*Records to process*.
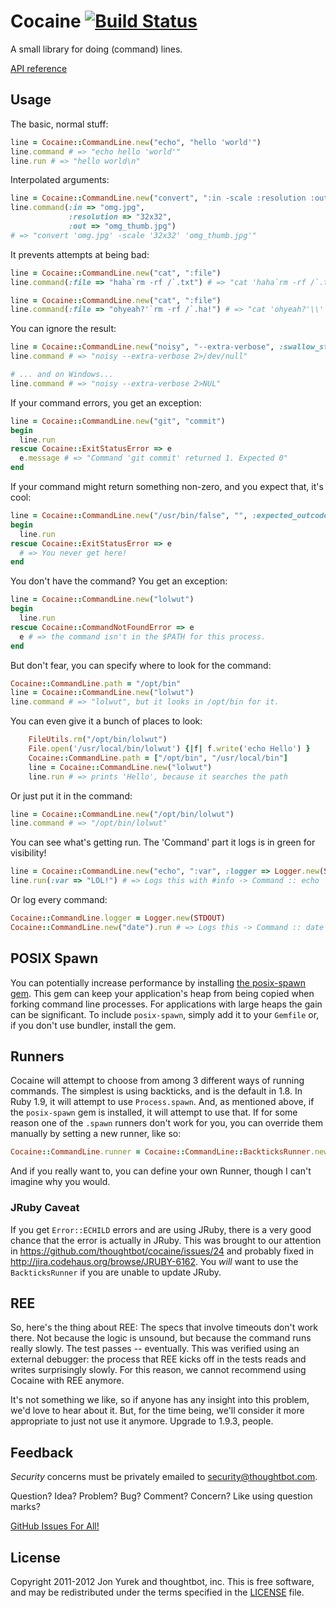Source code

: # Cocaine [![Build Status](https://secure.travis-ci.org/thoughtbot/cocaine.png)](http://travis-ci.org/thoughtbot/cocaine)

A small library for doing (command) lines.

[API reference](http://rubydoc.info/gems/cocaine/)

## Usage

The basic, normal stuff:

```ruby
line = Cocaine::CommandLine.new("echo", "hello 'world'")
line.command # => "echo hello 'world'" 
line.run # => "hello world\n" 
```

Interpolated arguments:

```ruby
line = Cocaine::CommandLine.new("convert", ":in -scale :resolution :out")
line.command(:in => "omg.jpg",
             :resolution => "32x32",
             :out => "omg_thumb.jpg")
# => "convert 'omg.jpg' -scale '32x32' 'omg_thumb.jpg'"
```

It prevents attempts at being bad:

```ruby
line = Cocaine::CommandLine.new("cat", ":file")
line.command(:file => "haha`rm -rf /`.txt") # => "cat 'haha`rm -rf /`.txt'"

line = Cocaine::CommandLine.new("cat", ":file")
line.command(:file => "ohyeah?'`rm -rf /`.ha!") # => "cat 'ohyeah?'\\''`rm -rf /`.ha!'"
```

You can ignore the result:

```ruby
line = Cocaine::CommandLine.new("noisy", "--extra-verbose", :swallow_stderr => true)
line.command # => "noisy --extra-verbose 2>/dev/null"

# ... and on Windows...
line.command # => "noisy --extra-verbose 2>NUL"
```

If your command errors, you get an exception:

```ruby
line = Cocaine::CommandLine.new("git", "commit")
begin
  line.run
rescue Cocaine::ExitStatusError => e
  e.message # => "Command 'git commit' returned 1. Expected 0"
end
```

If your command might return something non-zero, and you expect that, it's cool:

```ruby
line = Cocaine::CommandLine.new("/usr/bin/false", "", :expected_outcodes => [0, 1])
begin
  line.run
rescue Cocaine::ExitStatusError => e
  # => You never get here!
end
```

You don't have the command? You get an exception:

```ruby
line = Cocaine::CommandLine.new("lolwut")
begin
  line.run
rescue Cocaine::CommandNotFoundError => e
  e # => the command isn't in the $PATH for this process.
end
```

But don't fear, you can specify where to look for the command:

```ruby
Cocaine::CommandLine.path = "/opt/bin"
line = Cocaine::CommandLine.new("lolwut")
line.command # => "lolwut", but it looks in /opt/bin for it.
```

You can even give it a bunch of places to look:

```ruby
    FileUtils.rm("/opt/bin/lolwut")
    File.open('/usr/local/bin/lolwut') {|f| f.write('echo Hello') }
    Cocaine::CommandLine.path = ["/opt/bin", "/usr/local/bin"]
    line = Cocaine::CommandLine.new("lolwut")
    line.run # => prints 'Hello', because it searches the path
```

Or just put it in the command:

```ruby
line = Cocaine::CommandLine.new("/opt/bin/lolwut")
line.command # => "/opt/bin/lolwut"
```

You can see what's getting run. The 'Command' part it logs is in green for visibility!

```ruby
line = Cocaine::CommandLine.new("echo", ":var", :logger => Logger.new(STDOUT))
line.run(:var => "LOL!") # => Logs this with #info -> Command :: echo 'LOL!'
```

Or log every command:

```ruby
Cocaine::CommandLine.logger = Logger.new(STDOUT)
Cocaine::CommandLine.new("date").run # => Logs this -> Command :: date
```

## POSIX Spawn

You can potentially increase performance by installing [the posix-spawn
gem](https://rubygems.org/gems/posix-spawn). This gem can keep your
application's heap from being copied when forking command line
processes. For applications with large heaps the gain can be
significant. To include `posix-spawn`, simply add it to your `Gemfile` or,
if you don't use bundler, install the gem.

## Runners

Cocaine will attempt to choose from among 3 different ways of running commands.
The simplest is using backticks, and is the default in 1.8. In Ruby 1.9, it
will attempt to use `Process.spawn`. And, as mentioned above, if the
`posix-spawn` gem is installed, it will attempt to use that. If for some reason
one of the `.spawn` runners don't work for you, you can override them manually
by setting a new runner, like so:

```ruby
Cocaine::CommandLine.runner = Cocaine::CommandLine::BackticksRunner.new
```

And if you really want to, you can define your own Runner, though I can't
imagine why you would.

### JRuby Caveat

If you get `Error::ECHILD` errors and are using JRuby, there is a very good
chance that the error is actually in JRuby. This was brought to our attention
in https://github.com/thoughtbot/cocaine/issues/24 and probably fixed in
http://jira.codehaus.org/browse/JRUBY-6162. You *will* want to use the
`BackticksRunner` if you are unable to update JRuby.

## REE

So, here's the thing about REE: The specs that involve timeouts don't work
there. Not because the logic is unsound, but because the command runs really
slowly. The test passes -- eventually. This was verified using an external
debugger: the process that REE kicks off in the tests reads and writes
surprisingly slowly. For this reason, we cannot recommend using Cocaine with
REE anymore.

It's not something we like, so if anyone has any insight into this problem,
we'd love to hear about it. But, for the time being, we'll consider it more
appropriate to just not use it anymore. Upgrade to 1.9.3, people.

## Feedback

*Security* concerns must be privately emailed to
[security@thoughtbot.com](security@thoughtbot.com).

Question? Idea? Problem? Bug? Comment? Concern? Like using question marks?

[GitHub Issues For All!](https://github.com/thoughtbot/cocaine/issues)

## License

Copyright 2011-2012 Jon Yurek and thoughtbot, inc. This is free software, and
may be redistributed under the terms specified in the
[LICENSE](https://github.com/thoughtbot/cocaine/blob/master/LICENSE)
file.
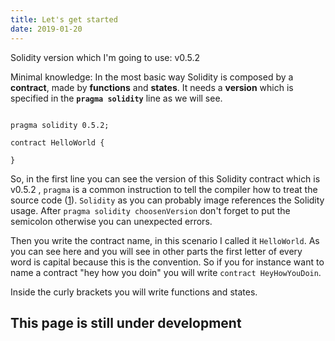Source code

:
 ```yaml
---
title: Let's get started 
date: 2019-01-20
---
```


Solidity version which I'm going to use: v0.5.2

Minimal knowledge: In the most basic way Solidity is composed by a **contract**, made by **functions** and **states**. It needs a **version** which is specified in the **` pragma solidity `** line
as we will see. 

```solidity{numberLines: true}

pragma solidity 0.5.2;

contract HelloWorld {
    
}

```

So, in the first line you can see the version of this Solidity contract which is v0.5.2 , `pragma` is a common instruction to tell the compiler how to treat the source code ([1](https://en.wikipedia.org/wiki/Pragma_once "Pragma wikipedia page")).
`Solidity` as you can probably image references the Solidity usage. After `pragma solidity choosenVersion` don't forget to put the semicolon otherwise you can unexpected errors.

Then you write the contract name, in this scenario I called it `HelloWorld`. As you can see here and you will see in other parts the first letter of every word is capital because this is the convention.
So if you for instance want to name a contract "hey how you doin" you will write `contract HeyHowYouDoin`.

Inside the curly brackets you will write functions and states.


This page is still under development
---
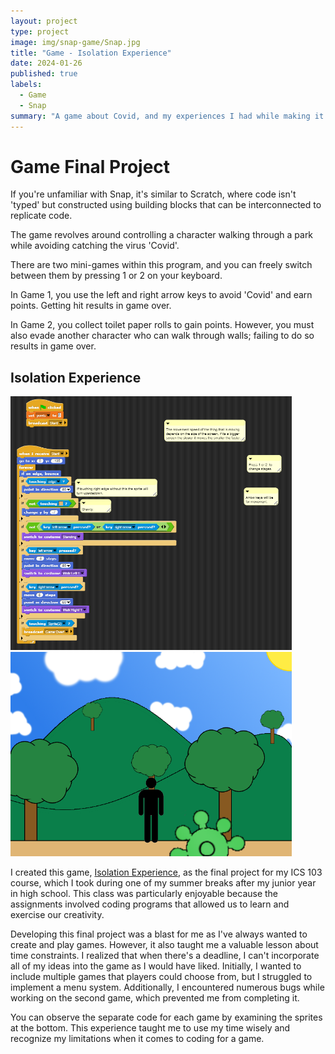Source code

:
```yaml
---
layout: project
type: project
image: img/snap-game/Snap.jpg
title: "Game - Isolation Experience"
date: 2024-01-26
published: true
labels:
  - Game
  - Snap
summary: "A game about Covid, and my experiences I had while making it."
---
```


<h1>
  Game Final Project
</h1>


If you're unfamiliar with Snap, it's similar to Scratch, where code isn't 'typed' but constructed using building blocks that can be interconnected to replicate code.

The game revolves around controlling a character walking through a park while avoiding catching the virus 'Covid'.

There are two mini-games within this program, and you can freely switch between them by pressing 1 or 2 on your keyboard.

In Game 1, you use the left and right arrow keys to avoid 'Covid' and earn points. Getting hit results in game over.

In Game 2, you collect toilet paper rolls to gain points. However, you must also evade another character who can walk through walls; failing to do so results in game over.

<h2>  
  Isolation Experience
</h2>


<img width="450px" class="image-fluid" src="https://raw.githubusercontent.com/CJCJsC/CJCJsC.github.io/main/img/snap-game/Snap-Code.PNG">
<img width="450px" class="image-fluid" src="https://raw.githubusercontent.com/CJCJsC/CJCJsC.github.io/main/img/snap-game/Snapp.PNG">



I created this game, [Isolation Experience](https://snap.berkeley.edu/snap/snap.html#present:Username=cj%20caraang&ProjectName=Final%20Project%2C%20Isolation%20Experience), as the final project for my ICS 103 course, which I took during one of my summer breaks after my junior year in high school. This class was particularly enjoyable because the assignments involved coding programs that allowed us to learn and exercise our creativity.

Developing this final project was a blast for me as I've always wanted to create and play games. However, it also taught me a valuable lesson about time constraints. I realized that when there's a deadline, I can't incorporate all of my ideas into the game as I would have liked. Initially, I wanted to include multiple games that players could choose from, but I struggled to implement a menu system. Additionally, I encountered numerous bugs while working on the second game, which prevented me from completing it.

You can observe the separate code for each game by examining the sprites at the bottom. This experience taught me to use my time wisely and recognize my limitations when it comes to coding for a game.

*Work request*.
Where in the records does the string "local" appear? Copy every line that has it.

*Task response*.
    File.open('/usr/local/bin/lolwut') {|f| f.write('echo Hello') }
    Cocaine::CommandLine.path = ["/opt/bin", "/usr/local/bin"]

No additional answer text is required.